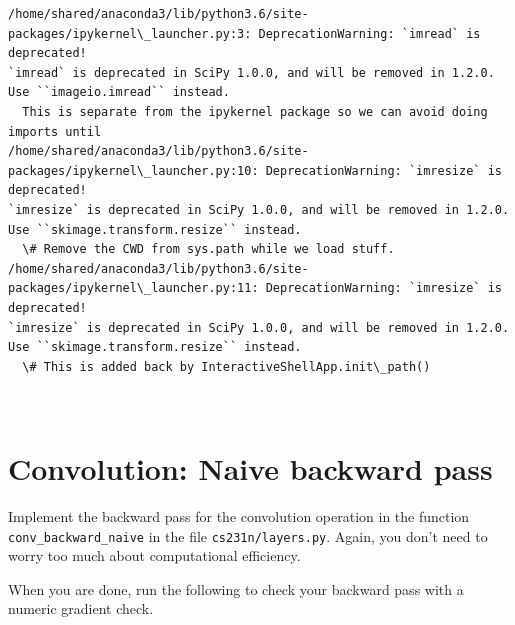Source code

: \documentclass[11pt]{article}
\begin{document}
    \begin{Verbatim}[commandchars=\\\{\}]
/home/shared/anaconda3/lib/python3.6/site-packages/ipykernel\_launcher.py:3: DeprecationWarning: `imread` is deprecated!
`imread` is deprecated in SciPy 1.0.0, and will be removed in 1.2.0.
Use ``imageio.imread`` instead.
  This is separate from the ipykernel package so we can avoid doing imports until
/home/shared/anaconda3/lib/python3.6/site-packages/ipykernel\_launcher.py:10: DeprecationWarning: `imresize` is deprecated!
`imresize` is deprecated in SciPy 1.0.0, and will be removed in 1.2.0.
Use ``skimage.transform.resize`` instead.
  \# Remove the CWD from sys.path while we load stuff.
/home/shared/anaconda3/lib/python3.6/site-packages/ipykernel\_launcher.py:11: DeprecationWarning: `imresize` is deprecated!
`imresize` is deprecated in SciPy 1.0.0, and will be removed in 1.2.0.
Use ``skimage.transform.resize`` instead.
  \# This is added back by InteractiveShellApp.init\_path()

    \end{Verbatim}

    \begin{center}
    \end{center}
    { \hspace*{\fill} \\}
    
    \section{Convolution: Naive backward
pass}\label{convolution-naive-backward-pass}

Implement the backward pass for the convolution operation in the
function \texttt{conv\_backward\_naive} in the file
\texttt{cs231n/layers.py}. Again, you don't need to worry too much about
computational efficiency.

When you are done, run the following to check your backward pass with a
numeric gradient check.
\end{document}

Task details:
Print the data word for word and omit the pictures.

Solved problem:
Source code

: \documentclass[11pt]{article}
\begin{document}
    \begin{Verbatim}[commandchars=\\\{\}]
/home/shared/anaconda3/lib/python3.6/site-packages/ipykernel\_launcher.py:3: DeprecationWarning: `imread` is deprecated!
`imread` is deprecated in SciPy 1.0.0, and will be removed in 1.2.0.
Use ``imageio.imread`` instead.
  This is separate from the ipykernel package so we can avoid doing imports until
/home/shared/anaconda3/lib/python3.6/site-packages/ipykernel\_launcher.py:10: DeprecationWarning: `imresize` is deprecated!
`imresize` is deprecated in SciPy 1.0.0, and will be removed in 1.2.0.
Use ``skimage.transform.resize`` instead.
  \# Remove the CWD from sys.path while we load stuff.
/home/shared/anaconda3/lib/python3.6/site-packages/ipykernel\_launcher.py:11: DeprecationWarning: `imresize` is deprecated!
`imresize` is deprecated in SciPy 1.0.0, and will be removed in 1.2.0.
Use ``skimage.transform.resize`` instead.
  \# This is added back by InteractiveShellApp.init\_path()

    \end{Verbatim}

    \begin{center}
    \end{center}
    { \hspace*{\fill} \\}
    
    \section{Convolution: Naive backward
pass}\label{convolution-naive-backward-pass}

Implement the backward pass for the convolution operation in the
function \texttt{conv\_backward\_naive} in the file
\texttt{cs231n/layers.py}. Again, you don't need to worry too much about
computational efficiency.

When you are done, run the following to check your backward pass with a
numeric gradient check.
\end{document}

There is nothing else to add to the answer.